Gap junction formation in myometrium: control by estrogens, progesterone, and prostaglandins

Abstract

Myometrial tissues from pregnant and nonpregnant mature and immature rats were examined for the presence of gap junctions by thin section and freeze-fracture microscopy before and after incubation in vitro. Gap junctions were not present in any tissues fixed in situ or fixed shortly after removal from animals. The junctions were present in tissues incubated for 2 h in vitro, and the number and size of the junctions increased with increasing incubation times up to 48 h. Tissues from immature rats incubated in vitro formed gap junctions in much reduced numbers as compared to tissues from pregnant or nonpregnant mature animals.
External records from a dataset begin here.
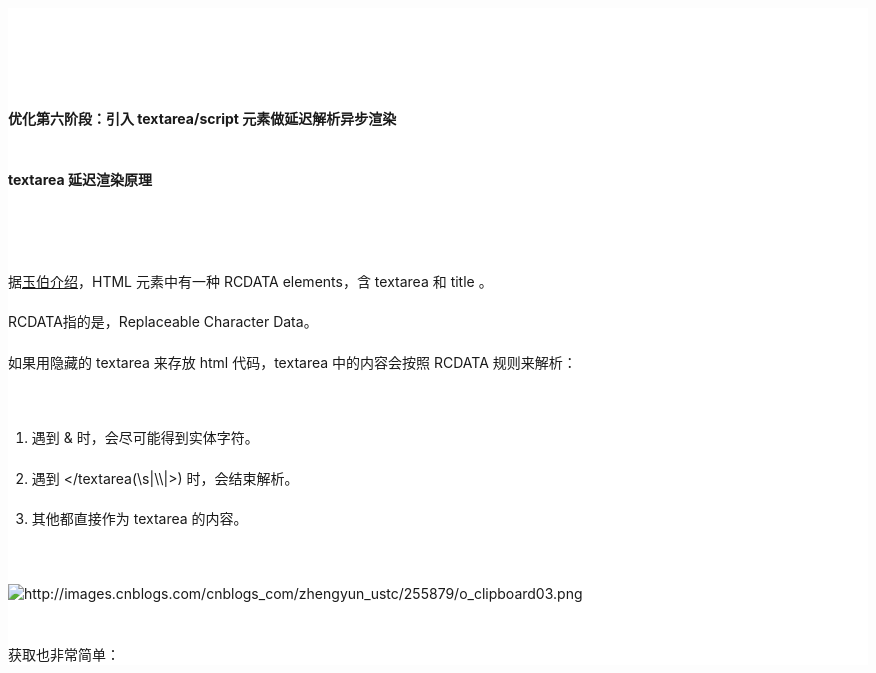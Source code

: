<br>
<div>
<br>
<div>
<br>
<div> </div>

<br>
<div><strong>优化第六阶段：引入 textarea/script 元素做延迟解析异步渲染</strong>
</div>

<br>
<div>
<br>
<div><strong>textarea 延迟渲染原理</strong>
</div>

<br>
</div>

<br>
</div>

<br>
<div>
<br>
<div>据<a href="http://lifesinger.wordpress.com/2011/09/23/bigrender-for-taobao-item/">玉伯介绍</a>，HTML 元素中有一种 RCDATA elements，含 textarea 和 title 。</div>

<br>
<div>RCDATA指的是，Replaceable Character Data。</div>

<br>
<div>如果用隐藏的 textarea 来存放 html 代码，textarea 中的内容会按照 RCDATA 规则来解析：</div>

<br>
<div><ol>
<br>
<li>遇到 &amp; 时，会尽可能得到实体字符。</li>

<br>
<li>遇到 &lt;/textarea(\s|\\|&gt;) 时，会结束解析。</li>

<br>
<li>其他都直接作为 textarea 的内容。</li>

<br>
</ol>

<br>
<div><img src="http://images.cnblogs.com/cnblogs_com/zhengyun_ustc/255879/o_clipboard03.png" alt="http://images.cnblogs.com/cnblogs_com/zhengyun_ustc/255879/o_clipboard03.png"></div>

<br>
</div>

<br>
<div>获取也非常简单：</div>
Injection of immature animals with estrogen [E] with or without progesterone [P], but not with P alone, increased the number of gap junctions found in tissues when incubated in vitro. In vitro treatment of tissues from immature animals with E also stimulated the formation of gap junctions. P treatment alone in vitro had no effect on gap junction formation in any myometrial tissues. P added in vitro in the presence of E decreased the number of gap junctions as compared to the numbers formed with addition of E alone in treated tissues from immature or pregnant animals. The addition of indomethacin, 5,8,11,14-eicosatetraynoic acid and arachidonic acid partially inhibited the formation of gap junctions in tissues from pregnant animals incubated in vitro. A stable endoperoxide of PG[prostaglandin]H2 and arachidonic acid, but not PGE1, PGE2, PGF2.alpha. or thromboxane B2, overcame the inhibition of gap junction formation produced by indomethacin. Steroid hormones and PG apparently interact to modulate gap junction formation in the myometrium.